Alumni tell us Forest helped them:

  • Stand out in college and work because they can think independently and manage projects

  • Bounce back from failure with resilience

  • Manage their own time and work without constant oversight

  • Speak confidently with adults and present in front of groups

  • See more than one path after high school (gap years, nontraditional choices)

They also name some clear areas for growth: a stronger math and history foundation for every grad (not just those who naturally love those subjects), more direct teaching of test-taking and study skills, and tighter day-to-day discipline so it’s harder to coast or quietly opt out of work. In response, we’ve added a weekly one-hour Math Lab for algebra, trig, and geometry (beginning December 2025), launched lessons on study skills and incorporated more test practice, and continued enforcing a system in which learners who are behind for two sessions must catch up in the third or they exit the school—a structure that has been in place for years and has already led to multiple exits when promises weren’t met.

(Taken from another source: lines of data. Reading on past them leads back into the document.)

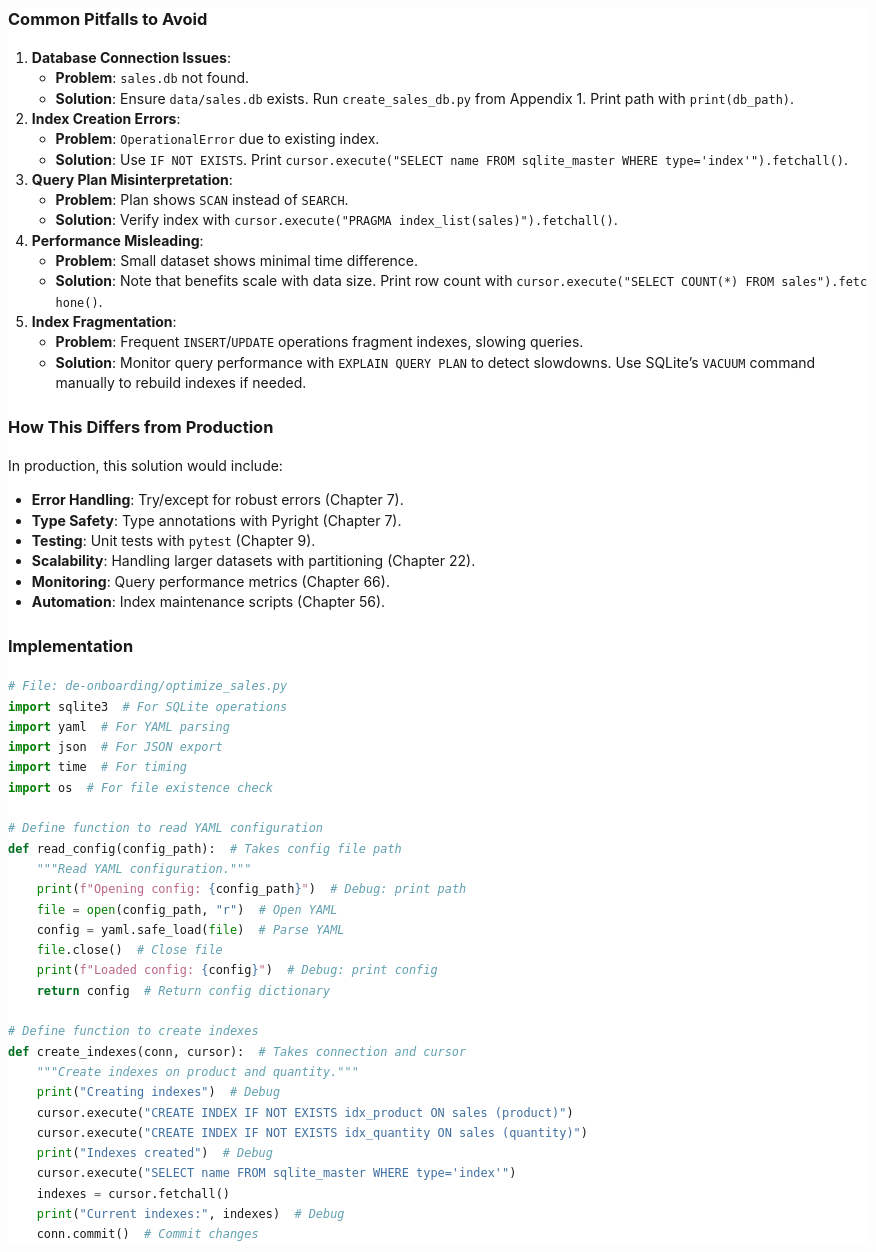 ### Common Pitfalls to Avoid

1. **Database Connection Issues**:
   - **Problem**: `sales.db` not found.
   - **Solution**: Ensure `data/sales.db` exists. Run `create_sales_db.py` from Appendix 1. Print path with `print(db_path)`.
2. **Index Creation Errors**:
   - **Problem**: `OperationalError` due to existing index.
   - **Solution**: Use `IF NOT EXISTS`. Print `cursor.execute("SELECT name FROM sqlite_master WHERE type='index'").fetchall()`.
3. **Query Plan Misinterpretation**:
   - **Problem**: Plan shows `SCAN` instead of `SEARCH`.
   - **Solution**: Verify index with `cursor.execute("PRAGMA index_list(sales)").fetchall()`.
4. **Performance Misleading**:
   - **Problem**: Small dataset shows minimal time difference.
   - **Solution**: Note that benefits scale with data size. Print row count with `cursor.execute("SELECT COUNT(*) FROM sales").fetchone()`.
5. **Index Fragmentation**:
   - **Problem**: Frequent `INSERT`/`UPDATE` operations fragment indexes, slowing queries.
   - **Solution**: Monitor query performance with `EXPLAIN QUERY PLAN` to detect slowdowns. Use SQLite’s `VACUUM` command manually to rebuild indexes if needed.

### How This Differs from Production

In production, this solution would include:

- **Error Handling**: Try/except for robust errors (Chapter 7).
- **Type Safety**: Type annotations with Pyright (Chapter 7).
- **Testing**: Unit tests with `pytest` (Chapter 9).
- **Scalability**: Handling larger datasets with partitioning (Chapter 22).
- **Monitoring**: Query performance metrics (Chapter 66).
- **Automation**: Index maintenance scripts (Chapter 56).

### Implementation

```python
# File: de-onboarding/optimize_sales.py
import sqlite3  # For SQLite operations
import yaml  # For YAML parsing
import json  # For JSON export
import time  # For timing
import os  # For file existence check

# Define function to read YAML configuration
def read_config(config_path):  # Takes config file path
    """Read YAML configuration."""
    print(f"Opening config: {config_path}")  # Debug: print path
    file = open(config_path, "r")  # Open YAML
    config = yaml.safe_load(file)  # Parse YAML
    file.close()  # Close file
    print(f"Loaded config: {config}")  # Debug: print config
    return config  # Return config dictionary

# Define function to create indexes
def create_indexes(conn, cursor):  # Takes connection and cursor
    """Create indexes on product and quantity."""
    print("Creating indexes")  # Debug
    cursor.execute("CREATE INDEX IF NOT EXISTS idx_product ON sales (product)")
    cursor.execute("CREATE INDEX IF NOT EXISTS idx_quantity ON sales (quantity)")
    print("Indexes created")  # Debug
    cursor.execute("SELECT name FROM sqlite_master WHERE type='index'")
    indexes = cursor.fetchall()
    print("Current indexes:", indexes)  # Debug
    conn.commit()  # Commit changes
``` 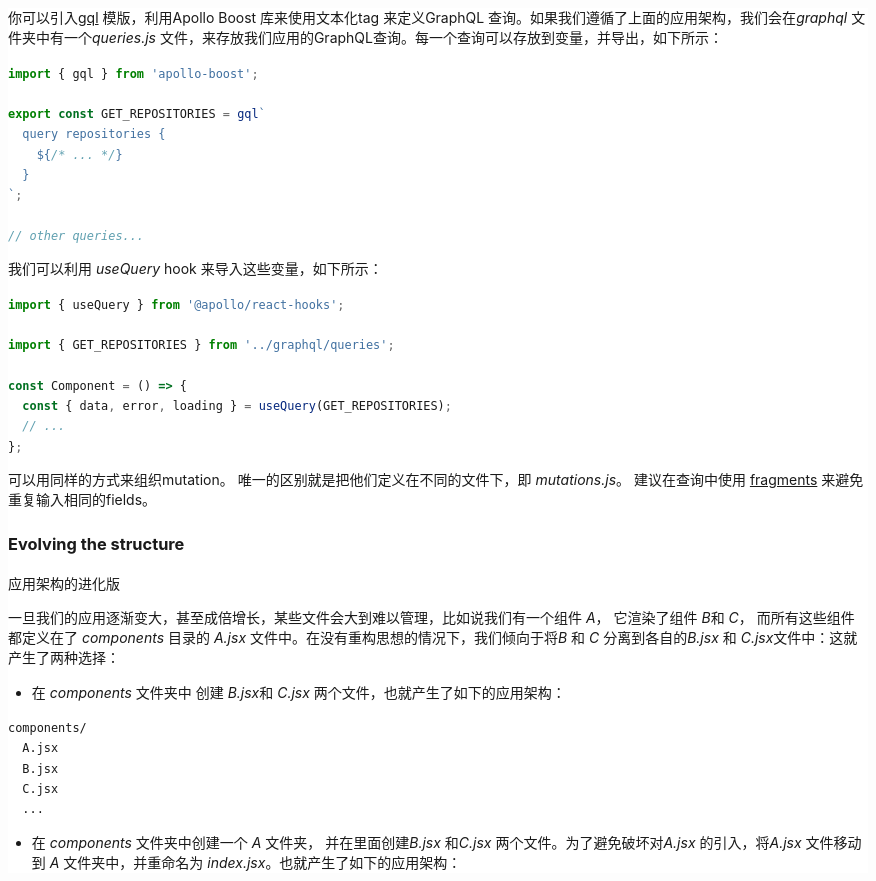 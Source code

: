 
你可以引入[gql](https://www.apollographql.com/docs/apollo-server/api/apollo-server/#gql) 模版，利用Apollo Boost 库来使用文本化tag 来定义GraphQL 查询。如果我们遵循了上面的应用架构，我们会在<i>graphql</i> 文件夹中有一个<i>queries.js</i> 文件，来存放我们应用的GraphQL查询。每一个查询可以存放到变量，并导出，如下所示：

```javascript
import { gql } from 'apollo-boost';

export const GET_REPOSITORIES = gql`
  query repositories {
    ${/* ... */}
  }
`;

// other queries...
```


我们可以利用 <em>useQuery</em> hook 来导入这些变量，如下所示：

```javascript
import { useQuery } from '@apollo/react-hooks';

import { GET_REPOSITORIES } from '../graphql/queries';

const Component = () => {
  const { data, error, loading } = useQuery(GET_REPOSITORIES);
  // ...
};
```


可以用同样的方式来组织mutation。 唯一的区别就是把他们定义在不同的文件下，即 <i>mutations.js</i>。 建议在查询中使用 [fragments](https://www.apollographql.com/docs/react/data/fragments/) 来避免重复输入相同的fields。

### Evolving the structure
应用架构的进化版



一旦我们的应用逐渐变大，甚至成倍增长，某些文件会大到难以管理，比如说我们有一个组件 <i>A</i>， 它渲染了组件 <i>B</i>和 <i>C</i>， 而所有这些组件都定义在了 <i>components</i>  目录的 <i>A.jsx</i> 文件中。在没有重构思想的情况下，我们倾向于将<em>B</em> 和 <em>C</em> 分离到各自的<i>B.jsx</i> 和 <i>C.jsx</i>文件中：这就产生了两种选择：


- 在  <i>components</i> 文件夹中 创建 <i>B.jsx</i>和 <i>C.jsx</i> 两个文件，也就产生了如下的应用架构：

```
components/
  A.jsx
  B.jsx
  C.jsx
  ...
```


- 在 <i>components</i>  文件夹中创建一个  <i>A</i> 文件夹， 并在里面创建<i>B.jsx</i> 和<i>C.jsx</i>  两个文件。为了避免破坏对<i>A.jsx</i> 的引入，将<i>A.jsx</i> 文件移动到 <i>A</i> 文件夹中，并重命名为 <i>index.jsx</i>。也就产生了如下的应用架构：
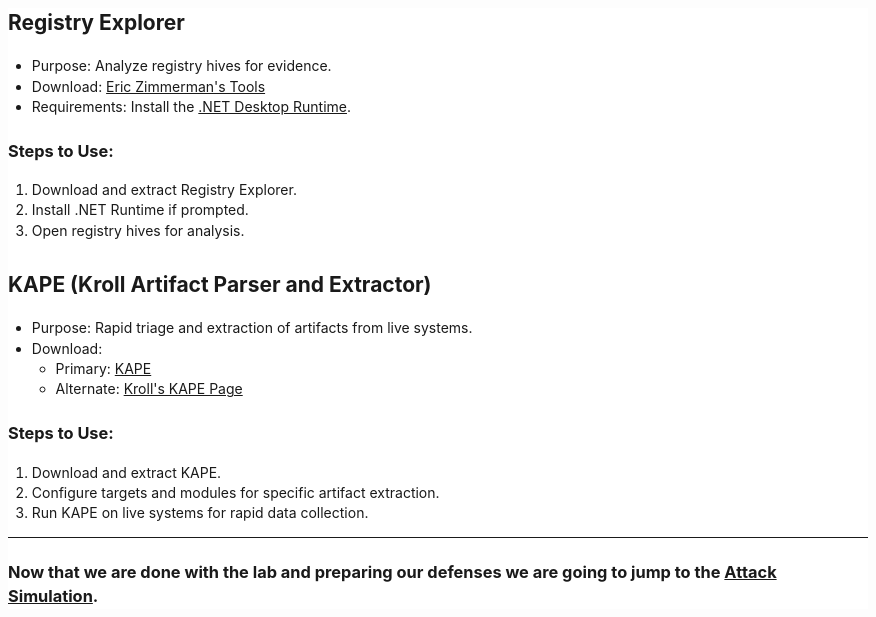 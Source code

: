 ## Registry Explorer
- Purpose: Analyze registry hives for evidence.
- Download: [Eric Zimmerman's Tools](https://ericzimmerman.github.io)
- Requirements: Install the [.NET Desktop Runtime](https://dotnet.microsoft.com/en-us/download/dotnet).

### Steps to Use:
1. Download and extract Registry Explorer.
2. Install .NET Runtime if prompted.
3. Open registry hives for analysis.

## KAPE (Kroll Artifact Parser and Extractor)
- Purpose: Rapid triage and extraction of artifacts from live systems.
- Download:
  - Primary: [KAPE](https://s3.amazonaws.com/cyb-us-prd-kape/kape.zip)
  - Alternate: [Kroll's KAPE Page](https://www.kroll.com/en/services/cyber-risk/incident-response-litigation-support/kroll-artifact-parser-extractor-kape)

### Steps to Use:
1. Download and extract KAPE.
2. Configure targets and modules for specific artifact extraction.
3. Run KAPE on live systems for rapid data collection.

---

### Now that we are done with the lab and preparing our defenses we are going to jump to the [Attack Simulation](https://github.com/A9u3ybaCyb3r/Cyber_Defense_Lab/tree/main/Attack%20Simulation).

In other words, Forest is already delivering deep, meaningful rigor, and we’re intentionally sharpening the traditional academic pieces you care about so your child is even better prepared for college and beyond.

The bottom line

When I look at our CCRA+ data, accreditation, college outcomes, daily work, apprenticeships, Genius Hours, and alumni stories, I see a high school where learners are growing in the kinds of thinking college and life actually demand. They’re applying learning to real problems, not just worksheets. They’re building judgment, resilience, and responsibility—not just chasing grades. 

That is the kind of rigor we are committed to at Forest: rigorous enough for college, and meaningful enough for a life that matters.